Veículos de Comunicação

Opinião

O escalpo das araras

Só o jornalismo obtuso e gente de mau caráter aproveita a morte de alguém com o carimbo de “excluído social” na testa para criar uma narrativa épica visando enaltecer a transgressão legal. O que se viu depois da morte do “guerreiro” Oziel Gabriel, índio terena de 35 anos, na ação policial na Fazenda Buriti, em Sidrolândia, foi uma mistura abjeta de oportunismo e picaretagem midiática sobre o desfecho de uma tragédia anunciada.

 
Na minha modesta opinião, da mesma forma que observo na TV a morte de um traficante que demarca seu território numa favela e enfrenta um tiroteio policial, num ato de desafio à lei, analiso, vejo, da mesma maneira, o processo demarcatório fajuto que justifica invasões de terras em várias regiões do Estado por pessoas com alto grau de ressentimento psíquico.
 
Quem resiste armado a uma ordem da justiça de reintegração de posse deve ter consciência de que pode matar e morrer, estando, neste momento, sob os auspícios de sua própria decisão e responsabilidade.
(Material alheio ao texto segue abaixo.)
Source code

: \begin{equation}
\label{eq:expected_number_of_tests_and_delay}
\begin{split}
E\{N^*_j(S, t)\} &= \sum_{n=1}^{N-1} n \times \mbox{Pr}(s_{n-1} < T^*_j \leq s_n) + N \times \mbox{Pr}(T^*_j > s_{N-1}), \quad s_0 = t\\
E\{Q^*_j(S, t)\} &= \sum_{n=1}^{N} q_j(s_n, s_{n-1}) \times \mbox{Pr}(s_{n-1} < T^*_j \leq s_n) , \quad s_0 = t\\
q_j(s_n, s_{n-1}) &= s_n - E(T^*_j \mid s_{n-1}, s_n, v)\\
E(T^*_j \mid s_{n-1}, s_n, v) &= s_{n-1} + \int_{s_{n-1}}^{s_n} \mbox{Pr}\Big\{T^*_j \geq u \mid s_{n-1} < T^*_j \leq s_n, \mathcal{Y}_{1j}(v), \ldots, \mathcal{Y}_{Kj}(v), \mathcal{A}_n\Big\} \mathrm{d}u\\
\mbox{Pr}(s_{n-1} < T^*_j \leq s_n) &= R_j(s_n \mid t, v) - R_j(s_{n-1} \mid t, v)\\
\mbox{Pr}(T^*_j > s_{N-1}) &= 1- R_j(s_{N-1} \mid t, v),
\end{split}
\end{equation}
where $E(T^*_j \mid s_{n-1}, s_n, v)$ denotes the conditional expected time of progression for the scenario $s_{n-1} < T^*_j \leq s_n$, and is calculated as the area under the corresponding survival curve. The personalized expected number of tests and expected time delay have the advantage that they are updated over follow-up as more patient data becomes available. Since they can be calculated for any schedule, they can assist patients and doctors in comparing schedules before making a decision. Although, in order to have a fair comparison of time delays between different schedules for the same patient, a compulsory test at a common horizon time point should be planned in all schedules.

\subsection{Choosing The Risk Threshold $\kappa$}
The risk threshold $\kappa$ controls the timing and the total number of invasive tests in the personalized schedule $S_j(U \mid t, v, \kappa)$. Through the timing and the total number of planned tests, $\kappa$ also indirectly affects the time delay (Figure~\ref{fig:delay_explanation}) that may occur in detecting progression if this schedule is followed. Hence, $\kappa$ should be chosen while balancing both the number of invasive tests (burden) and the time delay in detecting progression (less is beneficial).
Não há heroísmo nisso. Só burrice mesmo.
 
Não há que se criminalizar ninguém. A tragédia faz parte do jogo. Imagine se o terena Oziel, na área de conflito, atingisse um policial com uma flecha na testa e o matasse? Para jornalistas birutas esse seria um ato heroico. E a família da vítima (policial) deveria se sentir honrada e agradecer a comunidade indígena pelo fato de o homem ter sido morto por um “guerreiro”.
 
Só pessoas muitos estúpidas imaginam que a vítima é sempre aquela que usa penacho na cabeça e tem a cara pintada. No Estado Democrático de Direito a lei é universalizada exatamente para que a sociedade adquira um amadurecimento mental para que, assim, se evite a criação de mitologias que invertam os valores das coisas: bandido é bandido em qualquer circunstância. Se decidir enfrentar forças policiais que corra os seus próprios riscos.
 
A frase de que herói bom é herói morto serve apenas à necrofilia ideológica de figuras que insistem em ecoar os bumbos do Brasil arcaico. Como sempre acontece nestes casos, muitos se manifestam indignados e revoltados com o único propósito de se mostrar gente fina, ongueiro de Ipanema, sensitivos da nova era, esquecendo-se de fazer o mesmo quando garotos e garotas são assassinados por motivos banais por esse Brasil afora.
 
Claro que nestes casos essa turma não se manifesta efusivamente porque a vítima não carrega a insígnia mítica do excluído social. Só vale cacarejar sobre quem morre lutando contra as iniquidades de sua classe, raça ou etnia. Ou seja: a esquerda de boutique é seletiva na escolha de seus mortos.
 
Quando a vítima é um sujeito de classe média, homem comum, tudo bem, ele mereceu, estava no lugar errado e na hora azarada, mas quando morre um “guerreiro”, aí essa tese não vale, todos consideram o acontecimento "inaceitável", surgem os protestos militantes, a culpabilização social, a histeria infrene daqueles que imaginam que vão salvar o planeta.
 
Tenho fontes na Polícia Federal. Gente que entende de balística. Em off eles dizem que o armamento das forças policiais tem balas de impacto. Elas não perfuram o indivíduo atingido. Somente armas de baixo calibre tem efeito perfurante. O tiro que atingiu o índio Oziel no tórax entrou e saiu. Pergunto: e se ele foi morto por fogo amigo, fruto de uma bala perdida? Que discurso os revoltadinhos vão fazer se isso for confirmado?
 
Só que essa pergunta vai demorar a ser respondida. O Ministro da Justiça Eduardo Cardozo deve ter essas informações nas mãos. Mas sabe que não é o momento de leva-la a público, pois acenderá ainda mais os ânimos. Por enquanto deve prevalecer o processo de vitimização, pois assim fica mais fácil administrar a catarse de quem luta para o que Brasil seja administrado pelo cacique Morubixaba.